8. Charlie Chaplin, Harry Houdini, and Walt Whitman lived in Whitestone
More than perhaps most Queens neighborhoods, Whitestone has a significant amount of celebrities who have lived in the area. Charlie Chaplin was among the silent film stars who worked at the nearby Astoria Studios and his wife Paulette Goddard, was coincidentally raised in Whitestone. Rudolph Valentino, who starred in The Four Horsemen of the Apocalypse, also had a home in Whitestone. Harry Houdini lived on Powells Cove Boulevard with a home near the water, which was demolished in 1995. Other notable residents included Whittaker Chambers, a writer, and Soviet spy; Harvey Samuel Firestone, who founded Firestone Tire and Rubber Company; actor and director Buster Keaton; and William Shea, a lawyer and founder of the Continental League whose name was given to Shea Stadium.

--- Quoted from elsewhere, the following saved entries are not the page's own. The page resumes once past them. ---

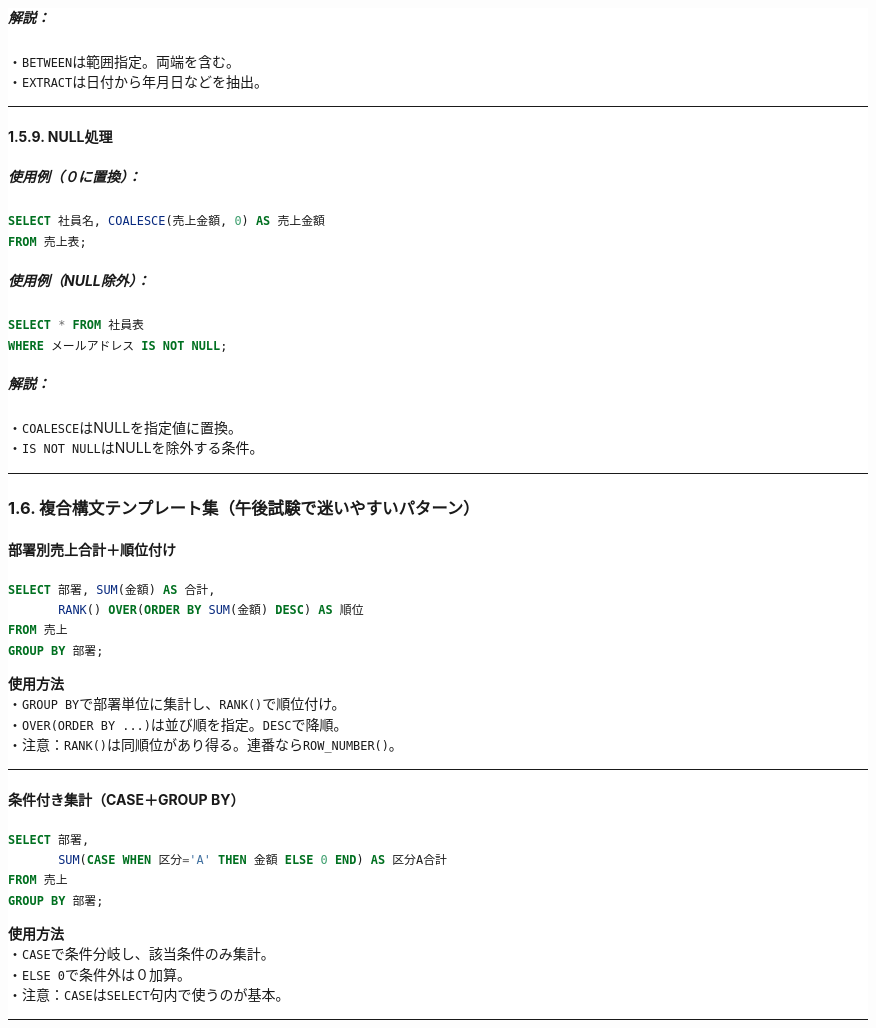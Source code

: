 ##### 解説：
・`BETWEEN`は範囲指定。両端を含む。  
・`EXTRACT`は日付から年月日などを抽出。

---

#### 1.5.9. NULL処理

##### 使用例（０に置換）：
```sql
SELECT 社員名, COALESCE(売上金額, 0) AS 売上金額
FROM 売上表;
```

##### 使用例（NULL除外）：
```sql
SELECT * FROM 社員表
WHERE メールアドレス IS NOT NULL;
```

##### 解説：
・`COALESCE`はNULLを指定値に置換。  
・`IS NOT NULL`はNULLを除外する条件。

---
### 1.6. 複合構文テンプレート集（午後試験で迷いやすいパターン）

#### 部署別売上合計＋順位付け
```sql
SELECT 部署, SUM(金額) AS 合計,
       RANK() OVER(ORDER BY SUM(金額) DESC) AS 順位
FROM 売上
GROUP BY 部署;
```
**使用方法**  
・`GROUP BY`で部署単位に集計し、`RANK()`で順位付け。  
・`OVER(ORDER BY ...)`は並び順を指定。`DESC`で降順。  
・注意：`RANK()`は同順位があり得る。連番なら`ROW_NUMBER()`。

---

#### 条件付き集計（CASE＋GROUP BY）
```sql
SELECT 部署,
       SUM(CASE WHEN 区分='A' THEN 金額 ELSE 0 END) AS 区分A合計
FROM 売上
GROUP BY 部署;
```
**使用方法**  
・`CASE`で条件分岐し、該当条件のみ集計。  
・`ELSE 0`で条件外は０加算。  
・注意：`CASE`は`SELECT`句内で使うのが基本。

---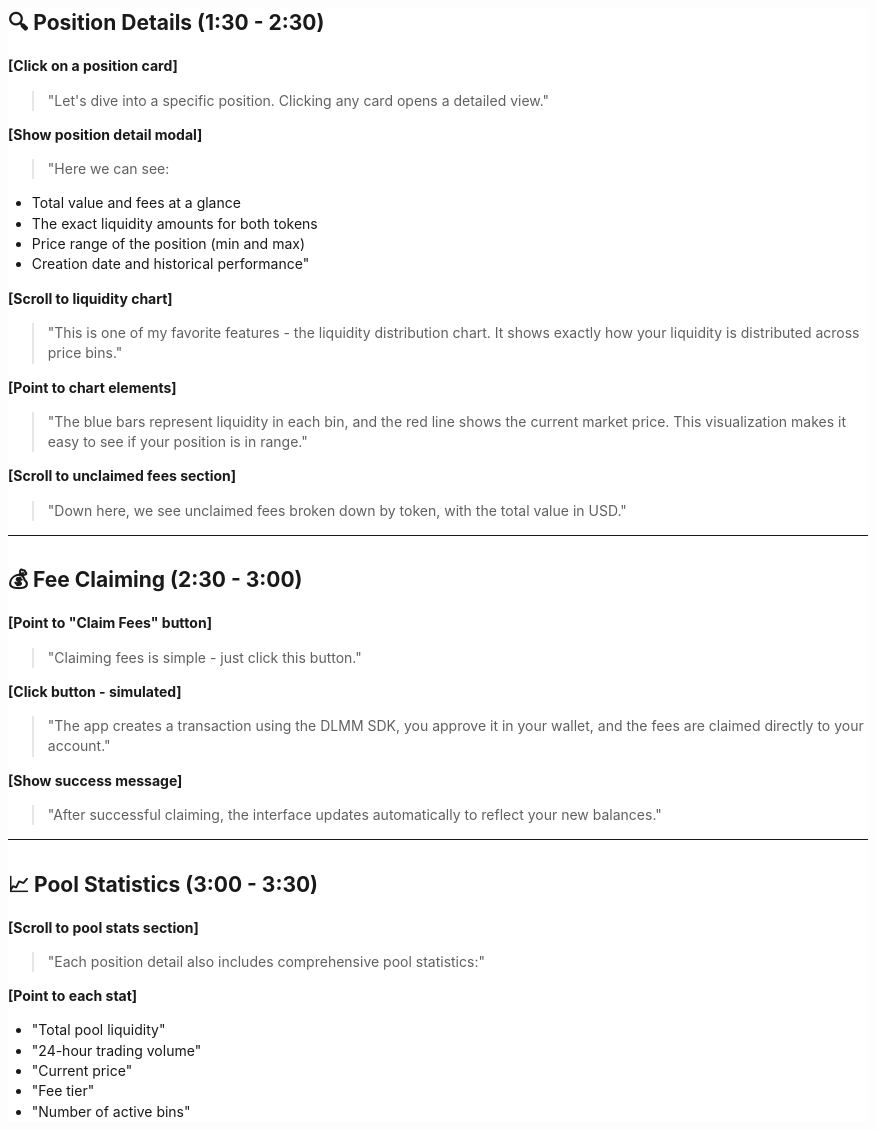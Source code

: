 
## 🔍 Position Details (1:30 - 2:30)

**[Click on a position card]**

> "Let's dive into a specific position. Clicking any card opens a detailed view."

**[Show position detail modal]**

> "Here we can see:
- Total value and fees at a glance
- The exact liquidity amounts for both tokens
- Price range of the position (min and max)
- Creation date and historical performance"

**[Scroll to liquidity chart]**

> "This is one of my favorite features - the liquidity distribution chart. It shows exactly how your liquidity is distributed across price bins."

**[Point to chart elements]**

> "The blue bars represent liquidity in each bin, and the red line shows the current market price. This visualization makes it easy to see if your position is in range."

**[Scroll to unclaimed fees section]**

> "Down here, we see unclaimed fees broken down by token, with the total value in USD."

---

## 💰 Fee Claiming (2:30 - 3:00)

**[Point to "Claim Fees" button]**

> "Claiming fees is simple - just click this button."

**[Click button - simulated]**

> "The app creates a transaction using the DLMM SDK, you approve it in your wallet, and the fees are claimed directly to your account."

**[Show success message]**

> "After successful claiming, the interface updates automatically to reflect your new balances."

---

## 📈 Pool Statistics (3:00 - 3:30)

**[Scroll to pool stats section]**

> "Each position detail also includes comprehensive pool statistics:"

**[Point to each stat]**

- "Total pool liquidity"
- "24-hour trading volume"
- "Current price"
- "Fee tier"
- "Number of active bins"
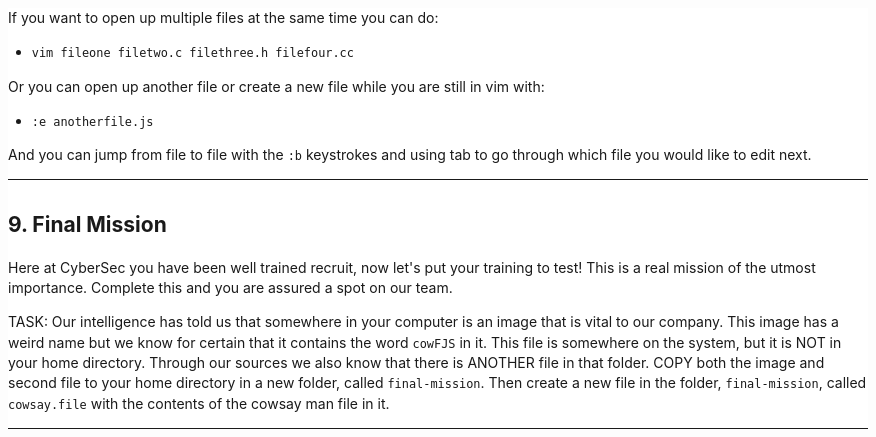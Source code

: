 If you want to open up multiple files at the same time you can do:

- `vim fileone filetwo.c filethree.h filefour.cc`

Or you can open up another file or create a new file while you are still in vim with:

- `:e anotherfile.js`

And you can jump from file to file with the `:b` keystrokes and using tab to go through which file you would like to edit next.

---

## 9. Final Mission

Here at CyberSec you have been well trained recruit, now let's put your training to test! This is a real mission of the utmost importance. Complete this and you are assured a spot on our team.

TASK: Our intelligence has told us that somewhere in your computer is an image that is vital to our company. This image has a weird name but we know for certain that it contains the word `cowFJS` in it. This file is somewhere on the system, but it is NOT in your home directory. Through our sources we also know that there is ANOTHER file in that folder. COPY both the image and second file to your home directory in a new folder, called `final-mission`. Then create a new file in the folder, `final-mission`, called `cowsay.file` with the contents of the cowsay man file in it.

---
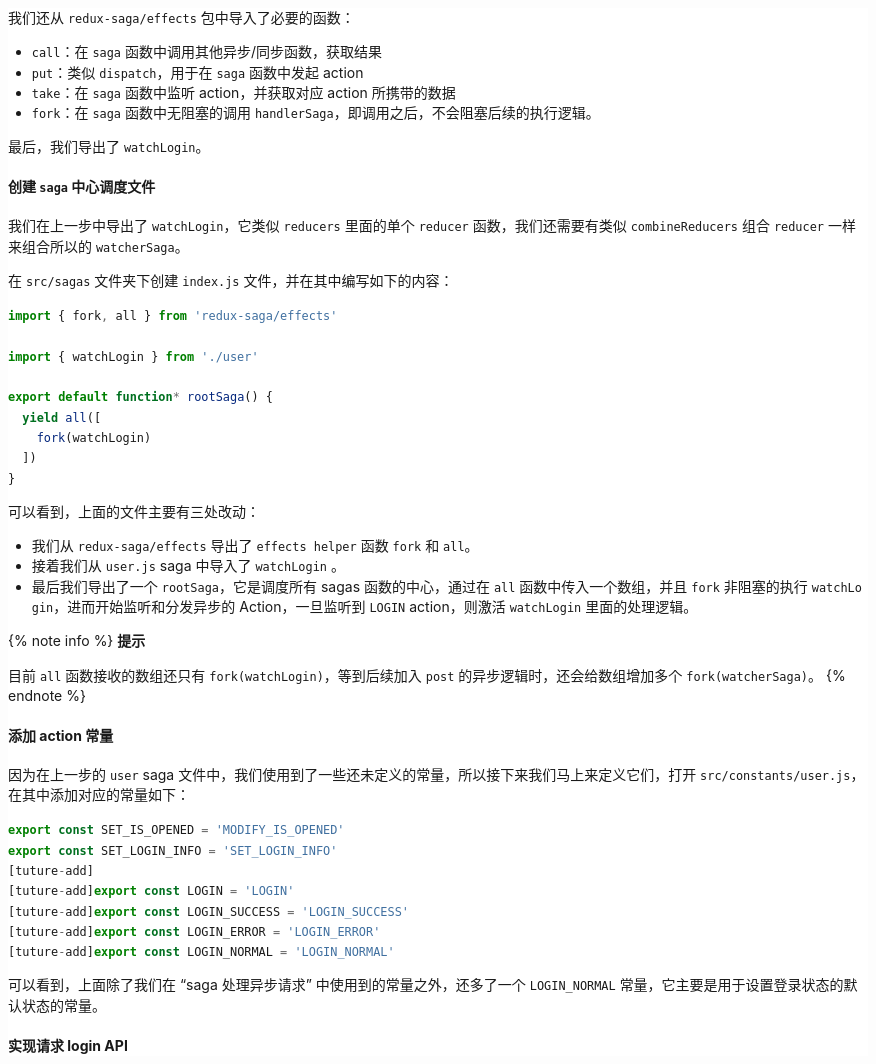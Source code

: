我们还从 `redux-saga/effects` 包中导入了必要的函数：

- `call`：在 `saga` 函数中调用其他异步/同步函数，获取结果
- `put`：类似 `dispatch`，用于在 `saga` 函数中发起 action
- `take`：在 `saga` 函数中监听 action，并获取对应 action 所携带的数据
- `fork`：在 `saga` 函数中无阻塞的调用 `handlerSaga`，即调用之后，不会阻塞后续的执行逻辑。

最后，我们导出了 `watchLogin`。

#### 创建 `saga` 中心调度文件

我们在上一步中导出了 `watchLogin`，它类似 `reducers` 里面的单个 `reducer` 函数，我们还需要有类似 `combineReducers` 组合 `reducer` 一样来组合所以的 `watcherSaga`。

在 `src/sagas` 文件夹下创建 `index.js` 文件，并在其中编写如下的内容：

```JavaScript
import { fork, all } from 'redux-saga/effects'
 
import { watchLogin } from './user'
 
export default function* rootSaga() {
  yield all([
    fork(watchLogin)
  ])
}
```

可以看到，上面的文件主要有三处改动：

- 我们从 `redux-saga/effects` 导出了 `effects helper` 函数 `fork` 和 `all`。
- 接着我们从 `user.js` saga 中导入了 `watchLogin` 。
- 最后我们导出了一个  `rootSaga`，它是调度所有 sagas 函数的中心，通过在 `all` 函数中传入一个数组，并且 `fork` 非阻塞的执行 `watchLogin`，进而开始监听和分发异步的 Action，一旦监听到 `LOGIN` action，则激活 `watchLogin` 里面的处理逻辑。

{% note info %}
**提示**

目前 `all` 函数接收的数组还只有 `fork(watchLogin)`，等到后续加入 `post` 的异步逻辑时，还会给数组增加多个 `fork(watcherSaga)`。
{% endnote %}

#### 添加 action 常量

因为在上一步的 `user` saga 文件中，我们使用到了一些还未定义的常量，所以接下来我们马上来定义它们，打开 `src/constants/user.js`，在其中添加对应的常量如下：

```js src/constants/user.js https://github.com/tuture-dev/ultra-club/blob/b32362b/src/constants/user.js 查看完整代码
export const SET_IS_OPENED = 'MODIFY_IS_OPENED'
export const SET_LOGIN_INFO = 'SET_LOGIN_INFO'
[tuture-add] 
[tuture-add]export const LOGIN = 'LOGIN'
[tuture-add]export const LOGIN_SUCCESS = 'LOGIN_SUCCESS'
[tuture-add]export const LOGIN_ERROR = 'LOGIN_ERROR'
[tuture-add]export const LOGIN_NORMAL = 'LOGIN_NORMAL'
```

可以看到，上面除了我们在  “saga 处理异步请求” 中使用到的常量之外，还多了一个 `LOGIN_NORMAL` 常量，它主要是用于设置登录状态的默认状态的常量。

#### 实现请求 login API
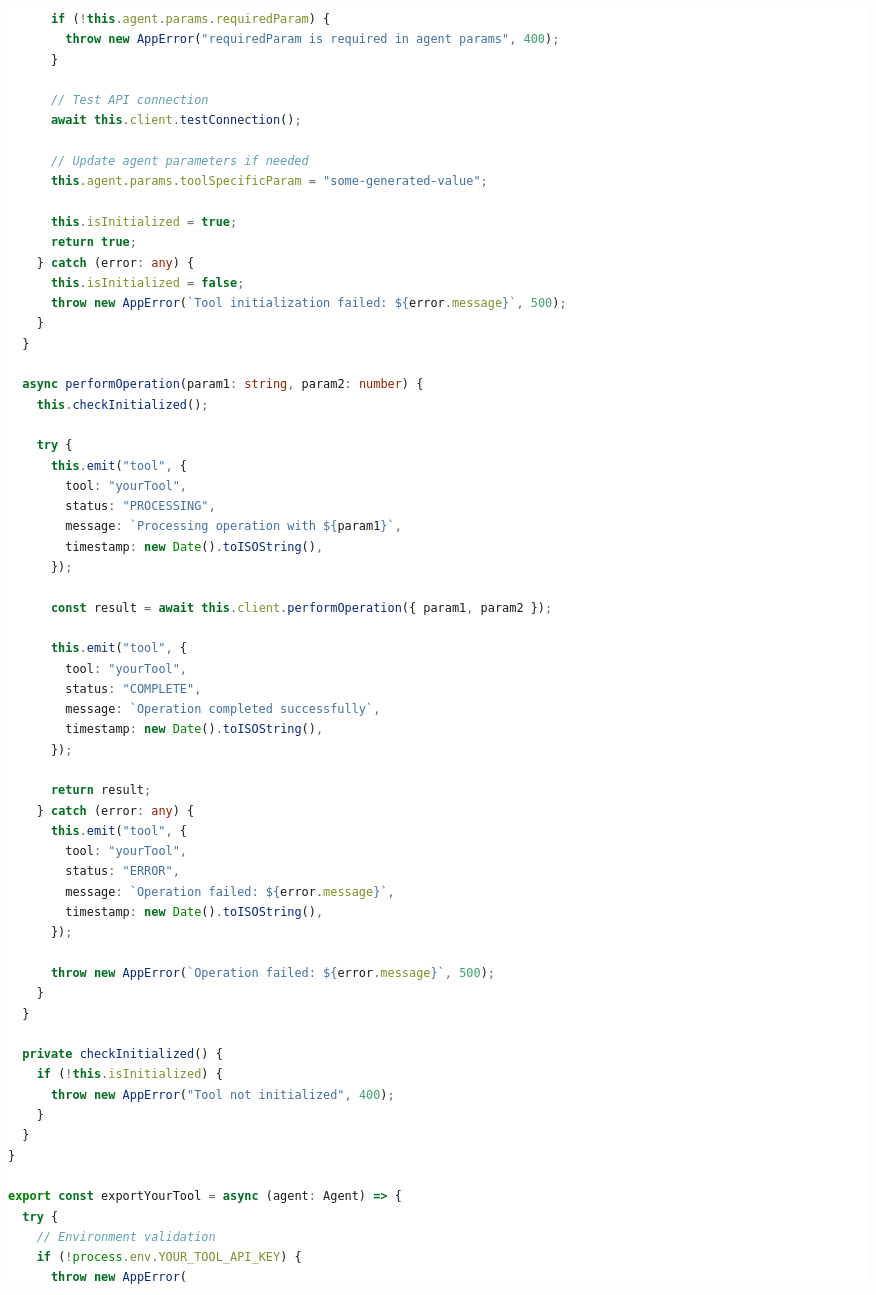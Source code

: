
 ```typescript
      if (!this.agent.params.requiredParam) {
        throw new AppError("requiredParam is required in agent params", 400);
      }

      // Test API connection
      await this.client.testConnection();

      // Update agent parameters if needed
      this.agent.params.toolSpecificParam = "some-generated-value";

      this.isInitialized = true;
      return true;
    } catch (error: any) {
      this.isInitialized = false;
      throw new AppError(`Tool initialization failed: ${error.message}`, 500);
    }
  }

  async performOperation(param1: string, param2: number) {
    this.checkInitialized();

    try {
      this.emit("tool", {
        tool: "yourTool",
        status: "PROCESSING",
        message: `Processing operation with ${param1}`,
        timestamp: new Date().toISOString(),
      });

      const result = await this.client.performOperation({ param1, param2 });

      this.emit("tool", {
        tool: "yourTool",
        status: "COMPLETE",
        message: `Operation completed successfully`,
        timestamp: new Date().toISOString(),
      });

      return result;
    } catch (error: any) {
      this.emit("tool", {
        tool: "yourTool",
        status: "ERROR",
        message: `Operation failed: ${error.message}`,
        timestamp: new Date().toISOString(),
      });

      throw new AppError(`Operation failed: ${error.message}`, 500);
    }
  }

  private checkInitialized() {
    if (!this.isInitialized) {
      throw new AppError("Tool not initialized", 400);
    }
  }
}

export const exportYourTool = async (agent: Agent) => {
  try {
    // Environment validation
    if (!process.env.YOUR_TOOL_API_KEY) {
      throw new AppError(
```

Another famous resident of Whitestone was Walt Whitman, who lived here in the early 1840s. In a letter, he wrote that Whitestone had pleasant scenery but not the most pleasant people. He wrote:
“I am quite happy here; and when I say this, may I flatter myself that some chord within you will throb ‘I am glad to hear that?’—Yes, as far perhaps as it falls to mortal lot, I enjoy happiness here. —Of course; I build now and then my castles in the air.—I plan out my little schemes for the future; and cogitate fancies; and occasionally there float forth like wreaths of smoke, and about as substantial, my day dreams.—But, take it all in all, I have reason to bless the breeze that wafted me to Whitestone.—We are close on the sound.—It is a beautiful thing to see the vessels, sometimes a hundred or more, all in sight at once, and moving so gracefully on the water.—Opposite to us there is a magnificent fortification under weigh.—We hear the busy clink of the hammers at morn and night, across the water; and sometimes take a sail over to inspect the works, for you know it belongs to [the] U.S.”